[Stored data entries]

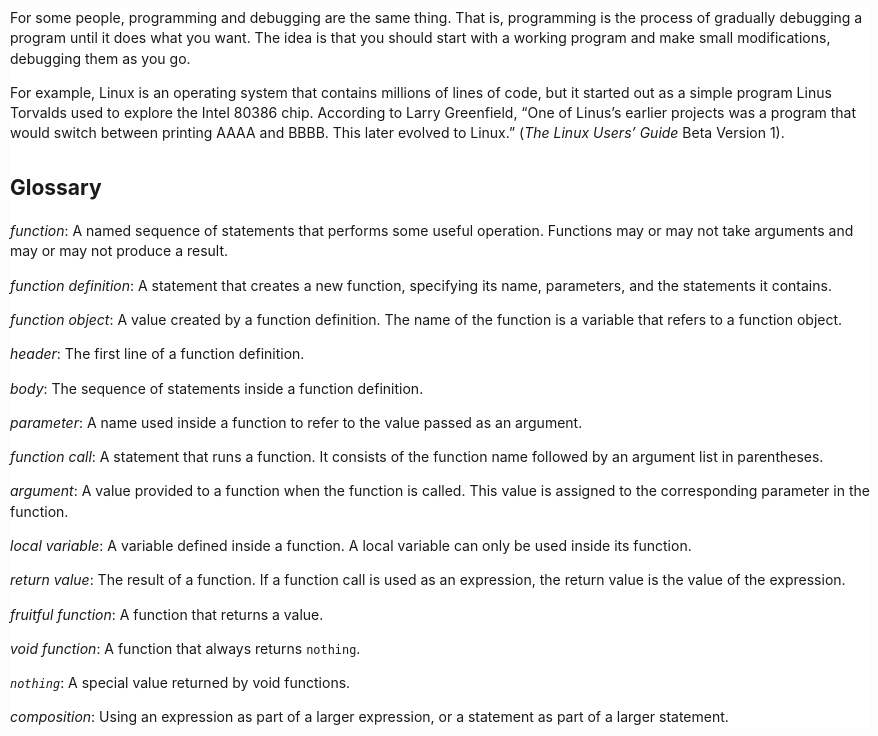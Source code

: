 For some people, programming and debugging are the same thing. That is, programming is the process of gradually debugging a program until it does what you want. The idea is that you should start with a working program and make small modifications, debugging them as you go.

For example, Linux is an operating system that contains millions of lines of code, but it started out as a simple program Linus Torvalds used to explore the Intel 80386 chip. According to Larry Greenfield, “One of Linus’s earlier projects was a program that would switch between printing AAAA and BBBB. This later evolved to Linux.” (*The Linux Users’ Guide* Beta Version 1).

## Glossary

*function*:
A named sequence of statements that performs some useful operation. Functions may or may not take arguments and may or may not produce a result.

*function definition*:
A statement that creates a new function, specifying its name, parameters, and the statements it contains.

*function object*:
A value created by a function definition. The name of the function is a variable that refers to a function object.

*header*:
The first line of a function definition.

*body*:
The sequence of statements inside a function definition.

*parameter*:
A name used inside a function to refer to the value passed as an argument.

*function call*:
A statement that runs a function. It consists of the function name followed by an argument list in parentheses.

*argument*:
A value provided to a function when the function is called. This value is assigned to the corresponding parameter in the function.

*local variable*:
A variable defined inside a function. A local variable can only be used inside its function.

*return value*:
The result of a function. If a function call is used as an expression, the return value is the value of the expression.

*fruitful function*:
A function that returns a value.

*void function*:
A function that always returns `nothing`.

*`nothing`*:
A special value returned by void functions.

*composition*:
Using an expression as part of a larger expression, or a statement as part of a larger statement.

* * *

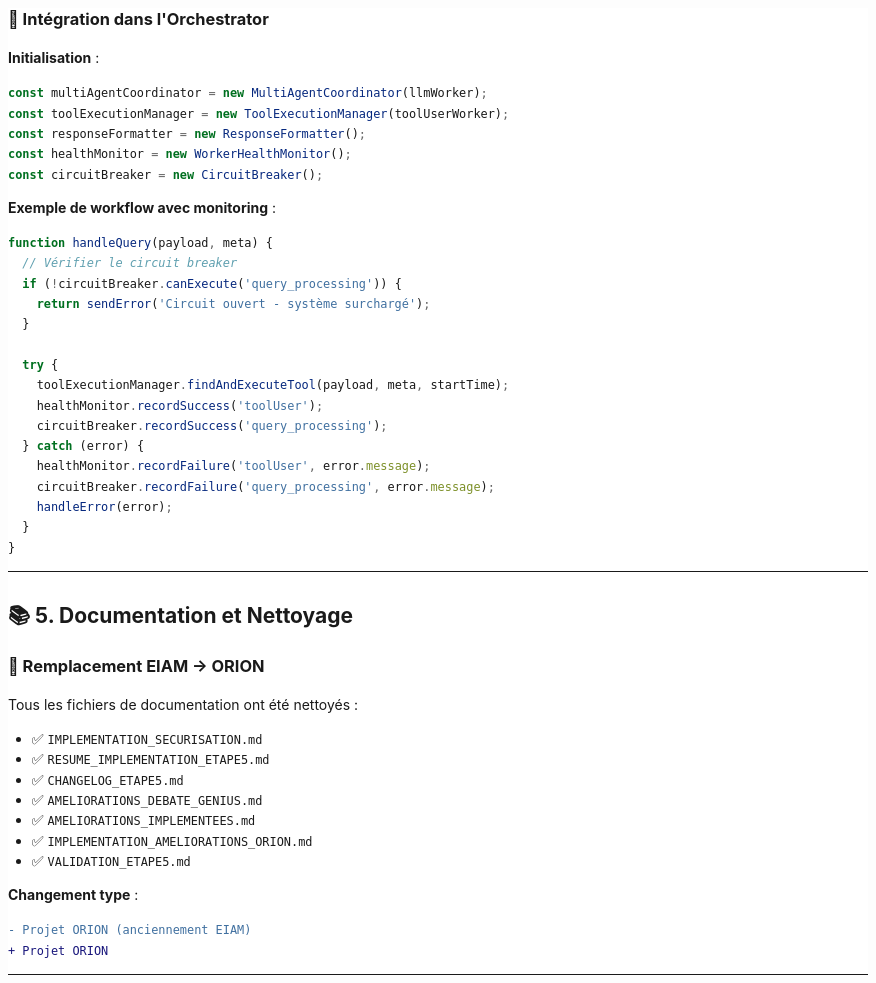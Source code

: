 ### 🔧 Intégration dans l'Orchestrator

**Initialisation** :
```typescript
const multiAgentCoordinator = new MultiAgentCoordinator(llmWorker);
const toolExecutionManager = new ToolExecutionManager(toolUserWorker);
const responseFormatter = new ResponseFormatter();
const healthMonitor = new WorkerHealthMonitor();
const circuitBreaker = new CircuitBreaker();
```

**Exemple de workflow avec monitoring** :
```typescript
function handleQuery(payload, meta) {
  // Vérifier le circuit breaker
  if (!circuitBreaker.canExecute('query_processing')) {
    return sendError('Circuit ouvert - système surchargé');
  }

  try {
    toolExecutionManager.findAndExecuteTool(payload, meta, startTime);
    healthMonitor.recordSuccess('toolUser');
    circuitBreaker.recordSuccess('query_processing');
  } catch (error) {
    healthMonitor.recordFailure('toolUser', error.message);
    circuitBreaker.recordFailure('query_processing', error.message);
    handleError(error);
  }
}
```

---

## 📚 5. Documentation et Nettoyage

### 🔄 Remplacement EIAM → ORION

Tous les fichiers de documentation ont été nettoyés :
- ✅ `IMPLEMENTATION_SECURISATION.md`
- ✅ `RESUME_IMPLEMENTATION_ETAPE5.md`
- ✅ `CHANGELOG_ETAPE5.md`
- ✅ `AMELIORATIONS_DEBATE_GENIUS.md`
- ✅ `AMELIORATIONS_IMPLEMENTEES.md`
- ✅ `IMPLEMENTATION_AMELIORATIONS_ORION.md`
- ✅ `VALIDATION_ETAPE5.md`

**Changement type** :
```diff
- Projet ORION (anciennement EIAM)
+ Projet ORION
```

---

# [Task]
Search the records for lines holding the word "used", then copy each line you find.

# [Task result]
For example, Linux is an operating system that contains millions of lines of code, but it started out as a simple program Linus Torvalds used to explore the Intel 80386 chip. According to Larry Greenfield, “One of Linus’s earlier projects was a program that would switch between printing AAAA and BBBB. This later evolved to Linux.” (*The Linux Users’ Guide* Beta Version 1).
A name used inside a function to refer to the value passed as an argument.
A variable defined inside a function. A local variable can only be used inside its function.
The result of a function. If a function call is used as an expression, the return value is the value of the expression.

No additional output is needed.